The Sydney Morning Herald, ( 10 February, 1881, p2c4 ) carried a more measured account of the discovery by Evans at Mount Browne. Perhaps typically, Evans was a little cagey about just where he had made the find …

(Mount Browne is about 11 miles south-south-west of Mount Poole but the newspaper report stated otherwise… )

“It appears that a man named Evans and a party of three have been absent from Wilcannia about two months. In the meantime they have journeyed in the direction of Mount Poole, leaving that place and travelling in a North-Easterly direction they appear to have come upon a likely looking country about twenty miles from Mount Poole and about about two hundred and twenty miles from Wilcannia.

“After getting the colour from various trials of surface earth lying in close proximity to the bed of a creek, the party appear to have struck a lucky spot from which they extracted nearly twenty-four ounces of gold, composed of one piece weighing eight ounces, a beautiful specimen of water-worn gold – and another nugget of two ounces, besides fourteen ounces of shotty small gold. The greatest depth of sinking was six feet and the nuggets were found close to the surface.”

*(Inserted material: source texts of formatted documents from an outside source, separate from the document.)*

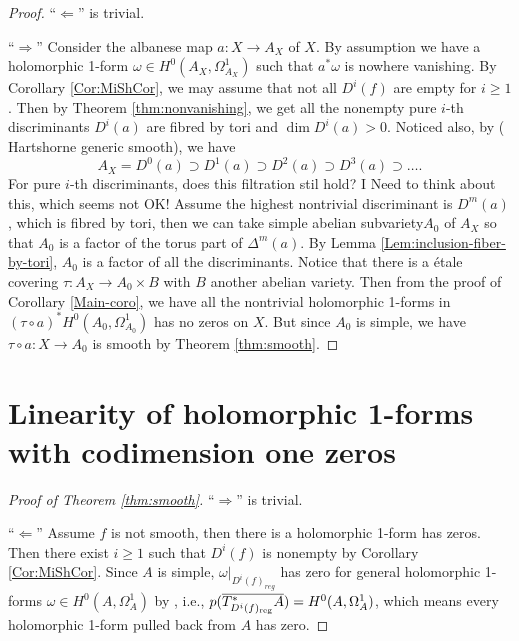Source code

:\documentclass[a4paper,12pt,reqno]{amsart}
\theoremstyle{plain}
\theoremstyle{remark}
\begin{document}
\begin{proof}
``$\Leftarrow$'' is trivial.

``$\Rightarrow$'' Consider the albanese map $a: X\to A_X$ of $X$. By assumption we have a holomorphic 1-form $\omega\in H^0(A_X, \Omega_{A_X}^1)$ such that $a^*\omega$ is nowhere vanishing. By Corollary \ref{Cor:MiShCor}, we may assume that not all $D^i(f)$ are empty for $i\geq 1$. %
Then by Theorem \ref{thm:nonvanishing}, we get all the nonempty pure $i$-th discriminants $D^i(a)$ are fibred by tori and $\dim D^i(a)>0$. Noticed also, by ({\color{red} Hartshorne generic smooth}), we have $$A_X=D^0(a)\supset D^1(a)\supset D^2(a)\supset D^3(a)\supset\ldots.$$ {\color{blue} For pure $i$-th discriminants, does this filtration stil hold? I Need to think about this, which seems not OK! } Assume the highest nontrivial discriminant is $D^m(a)$, which is fibred by tori, then we can take simple abelian subvariety$A_0$ of $A_X$ so that $A_0$ is a factor of the torus part of  $\Delta^m(a)$. By Lemma \ref{Lem:inclusion-fiber-by-tori}, $A_0$ is a factor of all the discriminants. Notice that there is a \'etale covering $\tau: A_X\to A_0\times B$ with $B$ another abelian variety. Then from the proof of Corollary \ref{Main-coro}, we have all the nontrivial holomorphic 1-forms in $(\tau\circ a)^*H^0(A_0, \Omega_{A_0}^1)$ has no zeros on $X$. But since $A_0$ is simple, we have $\tau\circ a: X\to A_0$ is smooth by Theorem \ref{thm:smooth}.   
\end{proof}



\section{Linearity of holomorphic 1-forms with codimension one zeros}

\begin{proof}[Proof of Theorem \ref{thm:smooth}]
``$\Rightarrow$'' is trivial.

``$\Leftarrow$'' Assume $f$ is not smooth, then there is a holomorphic 1-form has zeros. Then there exist $i\geq 1$ such that $D^i(f)$ is nonempty by Corollary \ref{Cor:MiShCor}. Since $A$ is simple, $\omega|_{D^i(f)_{reg}}$ has zero for general holomorphic 1-forms $\omega\in H^0(A, \Omega_A^1)$ by \cite[Proposition 3.1]{HK05}, i.e.,  $p(\overline{T^*_{D^i(f)_{\textnormal{reg}}}A})=H^0(A, \Omega_A^1)$, which means every holomorphic 1-form pulled back from $A$ has zero.
\end{proof}
\end{document}
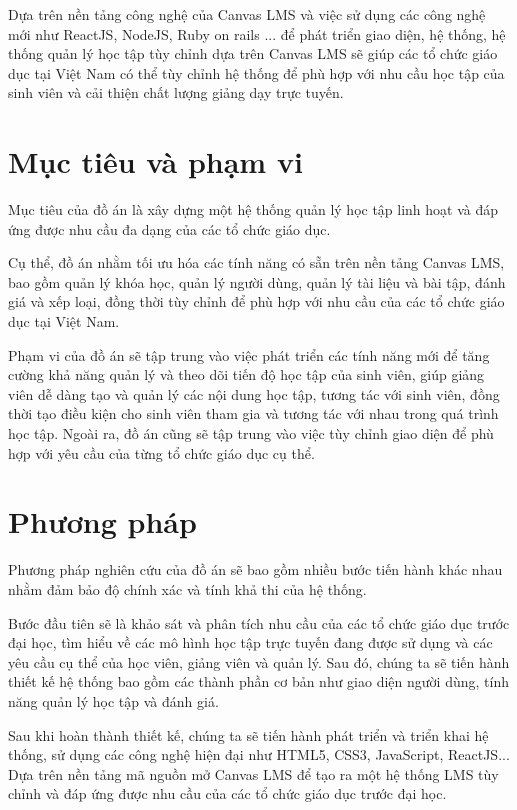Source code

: \documentclass[../Thesis.tex]{subfiles}
\begin{document}
Dựa trên nền tảng công nghệ của Canvas LMS và việc sử dụng các công nghệ mới như ReactJS, NodeJS, Ruby on rails ... để phát triển giao diện, hệ thống, hệ thống quản lý học tập tùy chỉnh dựa trên Canvas LMS sẽ giúp các tổ chức giáo dục tại Việt Nam có thể tùy chỉnh hệ thống để phù hợp với nhu cầu học tập của sinh viên và cải thiện chất lượng giảng dạy trực tuyến.

\section{Mục tiêu và phạm vi}

Mục tiêu của đồ án là xây dựng một hệ thống quản lý học tập linh hoạt và đáp ứng được nhu cầu đa dạng của các tổ chức giáo dục.

Cụ thể, đồ án nhằm tối ưu hóa các tính năng có sẵn trên nền tảng Canvas LMS, bao gồm quản lý khóa học, quản lý người dùng, quản lý tài liệu và bài tập, đánh giá và xếp loại, đồng thời tùy chỉnh để phù hợp với nhu cầu của các tổ chức giáo dục tại Việt Nam.

Phạm vi của đồ án sẽ tập trung vào việc phát triển các tính năng mới để tăng cường khả năng quản lý và theo dõi tiến độ học tập của sinh viên, giúp giảng viên dễ dàng tạo và quản lý các nội dung học tập, tương tác với sinh viên, đồng thời tạo điều kiện cho sinh viên tham gia và tương tác với nhau trong quá trình học tập. Ngoài ra, đồ án cũng sẽ tập trung vào việc tùy chỉnh giao diện để phù hợp với yêu cầu của từng tổ chức giáo dục cụ thể.
\section{Phương pháp}
Phương pháp nghiên cứu của đồ án sẽ bao gồm nhiều bước tiến hành khác nhau nhằm đảm bảo độ chính xác và tính khả thi của hệ thống.

Bước đầu tiên sẽ là khảo sát và phân tích nhu cầu của các tổ chức giáo dục trước đại học, tìm hiểu về các mô hình học tập trực tuyến đang được sử dụng và các yêu cầu cụ thể của học viên, giảng viên và quản lý. Sau đó, chúng ta sẽ tiến hành thiết kế hệ thống bao gồm các thành phần cơ bản như giao diện người dùng, tính năng quản lý học tập và đánh giá.

Sau khi hoàn thành thiết kế, chúng ta sẽ tiến hành phát triển và triển khai hệ thống, sử dụng các công nghệ hiện đại như HTML5, CSS3, JavaScript, ReactJS... Dựa trên nền tảng mã nguồn mở Canvas LMS để tạo ra một hệ thống LMS tùy chỉnh và đáp ứng được nhu cầu của các tổ chức giáo dục trước đại học.
\end{document}
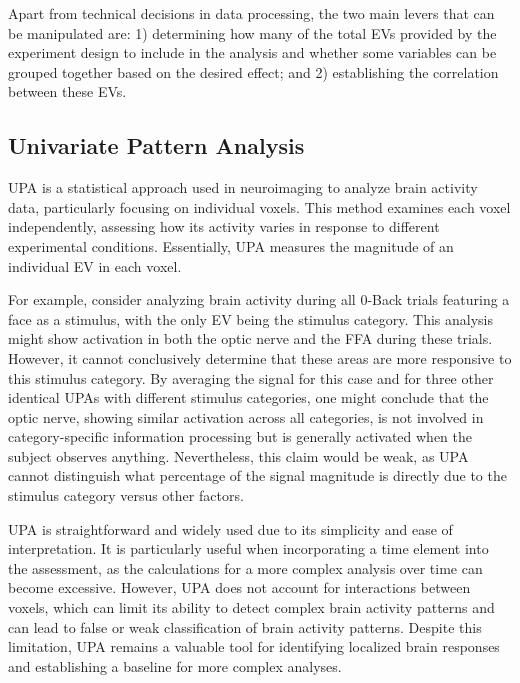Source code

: 
Apart from technical decisions in data processing, the two main levers that can be manipulated are: 1) determining how many of the total \gls{EVs} provided by the experiment design to include in the analysis and whether some variables can be grouped together based on the desired effect; and 2) establishing the correlation between these \gls{EVs}.

\subsection{Univariate Pattern Analysis}

\gls{UPA} is a statistical approach used in neuroimaging to analyze brain activity data, particularly focusing on individual voxels. This method examines each voxel independently, assessing how its activity varies in response to different experimental conditions. Essentially, \gls{UPA} measures the magnitude of an individual \gls{EV} in each voxel.

For example, consider analyzing brain activity during all 0-Back trials featuring a face as a stimulus, with the only \gls{EV} being the stimulus category. This analysis might show activation in both the optic nerve and the \gls{FFA} during these trials. However, it cannot conclusively determine that these areas are more responsive to this stimulus category. By averaging the signal for this case and for three other identical \gls{UPA}s with different stimulus categories, one might conclude that the optic nerve, showing similar activation across all categories, is not involved in category-specific information processing but is generally activated when the subject observes anything. Nevertheless, this claim would be weak, as \gls{UPA} cannot distinguish what percentage of the signal magnitude is directly due to the stimulus category versus other factors.

\gls{UPA} is straightforward and widely used due to its simplicity and ease of interpretation. It is particularly useful when incorporating a time element into the assessment, as the calculations for a more complex analysis over time can become excessive. However, \gls{UPA} does not account for interactions between voxels, which can limit its ability to detect complex brain activity patterns and can lead to false or weak classification of brain activity patterns. Despite this limitation, \gls{UPA} remains a valuable tool for identifying localized brain responses and establishing a baseline for more complex analyses.

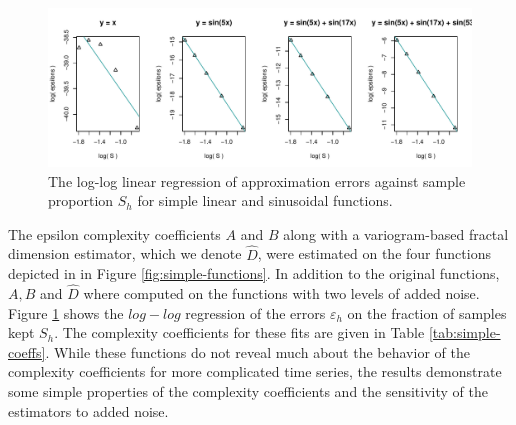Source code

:   \begin{figure}[h]
    \begin{center}
    \includegraphics[width = \textwidth, keepaspectratio]
    {./figs/coeff-interp-simple-fits.pdf}
    \end{center}
    \caption{The log-log linear regression
     of approximation errors against sample
     proportion $S_h$ for simple 
     linear and sinusoidal functions.}
    \label{fig:simple-fits}
  \end{figure}



The epsilon complexity coefficients $A$ and $B$ along with 
a variogram-based fractal dimension estimator, which 
we denote $\hat D$, were estimated on the four 
functions depicted in in Figure \ref{fig:simple-functions}. 
In addition to the original functions, $A,B$ and $\hat D$ where 
computed on the functions with two levels of added noise. 
Figure \ref{fig:simple-fits} 
shows the $log-log$ regression of the errors $\varepsilon_h$ 
on the fraction of samples kept $S_h$. The complexity coefficients for these fits are given in Table \ref{tab:simple-coeffs}. While these functions do not reveal much about the behavior of the complexity coefficients for more complicated time series, the results
demonstrate some simple properties of the complexity coefficients and 
the sensitivity of the estimators to added noise.

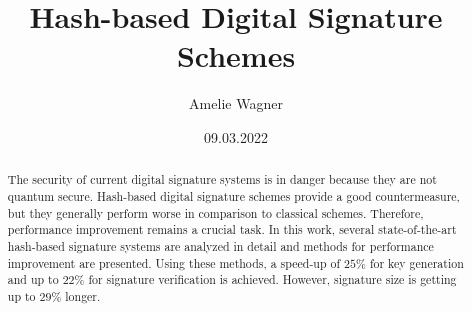 \documentclass[ngerman,BCOR=4mm, english]{tudscrreprt}
\newcommand{\?}{\stackrel{?}{=}} %
\begin{document}
\date{09.03.2022}
\title{%
  Hash-based Digital Signature Schemes
}
\subject{master}
\author{%
  Amelie Wagner%
}
\maketitle %



\begin{otherlanguage}{ngerman} %
\confirmation
\end{otherlanguage}

\begin{abstract}
The security of current digital signature systems is in danger because they are not quantum secure. Hash-based digital signature schemes provide a good  countermeasure, but they generally perform worse in comparison to classical schemes. Therefore, performance improvement remains a crucial task.  
In this work, several state-of-the-art hash-based signature systems are analyzed in detail and methods for performance improvement are presented.
Using these methods, a speed-up of $25\%$ for key generation and up to $22\%$ for signature verification is achieved. However, signature size is getting up to $29\%$ longer.
\end{abstract}

\tableofcontents







\appendix 





\end{document}
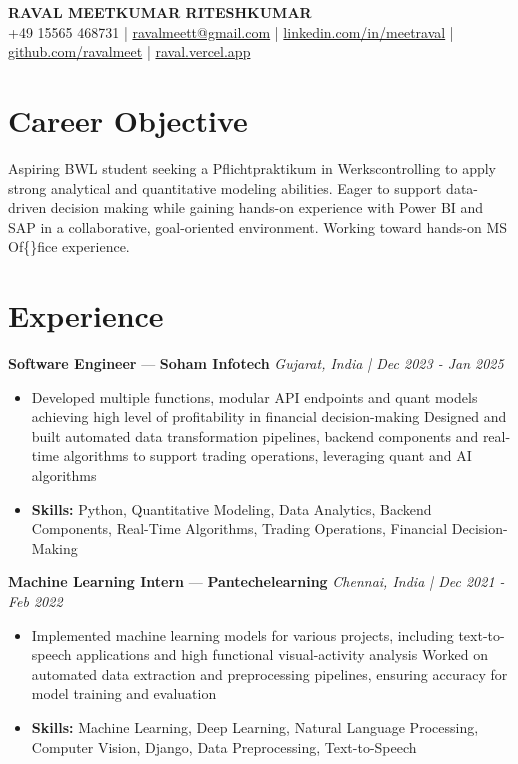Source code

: \documentclass[a4paper,10pt]{article}
\begin{document}
\begin{center}
  {\Large\bfseries RAVAL MEETKUMAR RITESHKUMAR}\\[2pt]
  {\small +49 15565 468731 \;|\; \href{mailto:ravalmeett@gmail.com}{ravalmeett@gmail.com} \;|\; \href{https://www.linkedin.com/in/meetraval/}{linkedin.com/in/meetraval} \;|\; \href{https://github.com/ravalmeet}{github.com/ravalmeet} \;|\; \href{https://raval.vercel.app/}{raval.vercel.app}}
\end{center}
\vspace{-3pt}

\section*{Career Objective}
Aspiring BWL student seeking a Pflichtpraktikum in Werkscontrolling to apply strong analytical and quantitative modeling abilities. Eager to support data-driven decision making while gaining hands-on experience with Power BI and SAP in a collaborative, goal-oriented environment. Working toward hands-on MS Of\{\}fice experience.\par

\section*{Experience}
\textbf{Software Engineer} — \textbf{Soham Infotech} \hfill \textit{Gujarat, India \;|\; Dec 2023 - Jan 2025}\par
\vspace{1pt}
\begin{itemize}
  \item Developed multiple functions, modular API endpoints and quant models achieving high level of profitability in financial decision-making Designed and built automated data transformation pipelines, backend components and real-time algorithms to support trading operations, leveraging quant and AI algorithms
  \item \textbf{Skills:} Python, Quantitative Modeling, Data Analytics, Backend Components, Real-Time Algorithms, Trading Operations, Financial Decision-Making
\end{itemize}
\vspace{3pt}
\textbf{Machine Learning Intern} — \textbf{Pantechelearning} \hfill \textit{Chennai, India \;|\; Dec 2021 - Feb 2022}\par
\vspace{1pt}
\begin{itemize}
  \item Implemented machine learning models for various projects, including text-to-speech applications and high functional visual-activity analysis Worked on automated data extraction and preprocessing pipelines, ensuring accuracy for model training and evaluation
  \item \textbf{Skills:} Machine Learning, Deep Learning, Natural Language Processing, Computer Vision, Django, Data Preprocessing, Text-to-Speech
\end{itemize}
\end{document}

In time a village developed at Mount Browne, consisting of two hotels, a store and several houses as well as the humpies, tents and calico-hessian structures of the less fortunate. The initial site, below Sturt’s Depot Glen, was virtually abandoned, but careful prospectors, tracing the gold upstream from that place, subsequently found the reef gold at Warratta, discussed elsewhere.

One the two hotels – the “Mount Browne” – was owned by James McClure. He and his wife Eliza are buried in one of the graves on rising ground not far away. The foundations of his hotel were still easily identifiable in 1997.

For the first few years the only source of water at Mount Browne was in the Gorge Waterhole and in dry times people either moved to Milparinka, or carried water from Milparinka to Mount Browne.

The very early reports indicate the field was all surface working. The process at Mount Poole was described as picking up specs and small nuggets from the surface after scratching around with a stick…  However, at Mount Browne the gold was eventually found to be concentrated in an ancient gravelly watercourse overlain by six to twelve feet of overburden. Underneath the loose gravel was a cemented layer made up from the gravel and various minerals that had leeched from the surrounding soil. The cemented layer also contained gold and was referred to as the ‘conglomerate’.

As the field developed numerous shallow shafts were sunk to reach the gravel mentioned above. It would perhaps be more accurate to refer these shallow shafts as deep holes given that they had little or no shoring to prevent collapse. Most of the holes were still there in 1987. Each had a pale mullock heap alongside giving the place an unworldly appearance… The header to this page shows some of those mullock heaps.

Although simple washing for gold using a gold pan, rocker or puddling machine was employed, necessity brought on by the lack of water soon led to the development of an extremely inefficient extraction process – “Dry Blowing”. The most sophisticated evolution of this process involved use of a blacksmith’s bellows to force a draught of air through the gold-bearing material, thus blowing away the lighter particles of dust and sand. The process was aided by a system of levers to produce the mechanical agitation of a series of sieves and screens, together with the removal by hand of small rocks and other detritus. In theory the heavier particles – gold – remained sitting on one of the sieves. Less sophisticated and even less efficient adaptations of the process involved tin dishes with holes poked through their base, together with the gold-seeker’s exhalations… Dry-blowing was not much fun, nor was it a particularly reliable way to extract gold.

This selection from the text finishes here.